■ Exercise objective
Give back exactly the lines from the start of the entries below to the line holding "net, check it out.", that line included, and leave every picture out.
(Input records Opens)
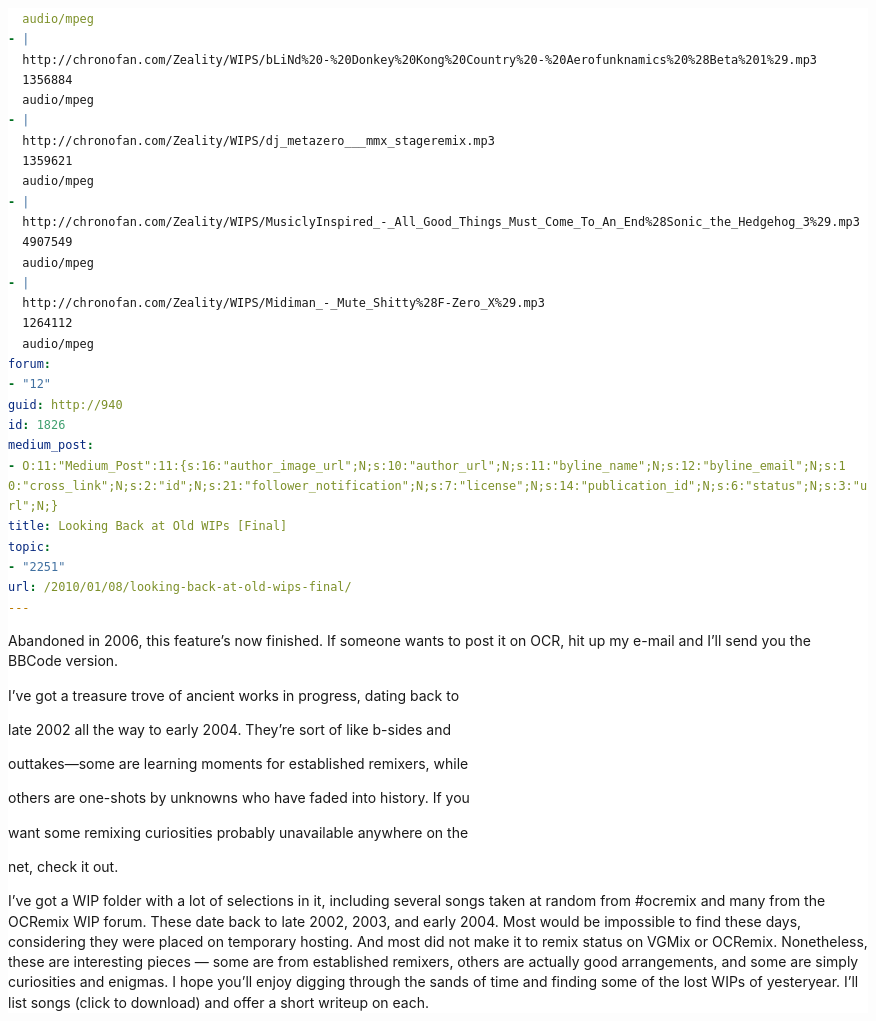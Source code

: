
 ```yaml
  audio/mpeg
- |
  http://chronofan.com/Zeality/WIPS/bLiNd%20-%20Donkey%20Kong%20Country%20-%20Aerofunknamics%20%28Beta%201%29.mp3
  1356884
  audio/mpeg
- |
  http://chronofan.com/Zeality/WIPS/dj_metazero___mmx_stageremix.mp3
  1359621
  audio/mpeg
- |
  http://chronofan.com/Zeality/WIPS/MusiclyInspired_-_All_Good_Things_Must_Come_To_An_End%28Sonic_the_Hedgehog_3%29.mp3
  4907549
  audio/mpeg
- |
  http://chronofan.com/Zeality/WIPS/Midiman_-_Mute_Shitty%28F-Zero_X%29.mp3
  1264112
  audio/mpeg
forum:
- "12"
guid: http://940
id: 1826
medium_post:
- O:11:"Medium_Post":11:{s:16:"author_image_url";N;s:10:"author_url";N;s:11:"byline_name";N;s:12:"byline_email";N;s:10:"cross_link";N;s:2:"id";N;s:21:"follower_notification";N;s:7:"license";N;s:14:"publication_id";N;s:6:"status";N;s:3:"url";N;}
title: Looking Back at Old WIPs [Final]
topic:
- "2251"
url: /2010/01/08/looking-back-at-old-wips-final/
---
```


Abandoned in 2006, this feature&#8217;s now finished. If someone wants to post it on OCR, hit up my e-mail and I&#8217;ll send you the BBCode version.

I&#8217;ve got a treasure trove of ancient works in progress, dating back to
  
late 2002 all the way to early 2004. They&#8217;re sort of like b-sides and
  
outtakes—some are learning moments for established remixers, while
  
others are one-shots by unknowns who have faded into history. If you
  
want some remixing curiosities probably unavailable anywhere on the
  
net, check it out.
  
I&#8217;ve got a WIP folder with a lot of selections in it, including several songs taken at random from #ocremix and many from the OCRemix WIP forum. These date back to late 2002, 2003, and early 2004. Most would be impossible to find these days, considering they were placed on temporary hosting. And most did not make it to remix status on VGMix or OCRemix. Nonetheless, these are interesting pieces &#8212; some are from established remixers, others are actually good arrangements, and some are simply curiosities and enigmas. I hope you&#8217;ll enjoy digging through the sands of time and finding some of the lost WIPs of yesteryear. I&#8217;ll list songs (click to download) and offer a short writeup on each.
(Input records Closes)
■ Result below
Source code

:
 ```yaml
  audio/mpeg
- |
  http://chronofan.com/Zeality/WIPS/bLiNd%20-%20Donkey%20Kong%20Country%20-%20Aerofunknamics%20%28Beta%201%29.mp3
  1356884
  audio/mpeg
- |
  http://chronofan.com/Zeality/WIPS/dj_metazero___mmx_stageremix.mp3
  1359621
  audio/mpeg
- |
  http://chronofan.com/Zeality/WIPS/MusiclyInspired_-_All_Good_Things_Must_Come_To_An_End%28Sonic_the_Hedgehog_3%29.mp3
  4907549
  audio/mpeg
- |
  http://chronofan.com/Zeality/WIPS/Midiman_-_Mute_Shitty%28F-Zero_X%29.mp3
  1264112
  audio/mpeg
forum:
- "12"
guid: http://940
id: 1826
medium_post:
- O:11:"Medium_Post":11:{s:16:"author_image_url";N;s:10:"author_url";N;s:11:"byline_name";N;s:12:"byline_email";N;s:10:"cross_link";N;s:2:"id";N;s:21:"follower_notification";N;s:7:"license";N;s:14:"publication_id";N;s:6:"status";N;s:3:"url";N;}
title: Looking Back at Old WIPs [Final]
topic:
- "2251"
url: /2010/01/08/looking-back-at-old-wips-final/
---
```


Abandoned in 2006, this feature&#8217;s now finished. If someone wants to post it on OCR, hit up my e-mail and I&#8217;ll send you the BBCode version.

I&#8217;ve got a treasure trove of ancient works in progress, dating back to
  
late 2002 all the way to early 2004. They&#8217;re sort of like b-sides and
  
outtakes—some are learning moments for established remixers, while
  
others are one-shots by unknowns who have faded into history. If you
  
want some remixing curiosities probably unavailable anywhere on the
  
net, check it out.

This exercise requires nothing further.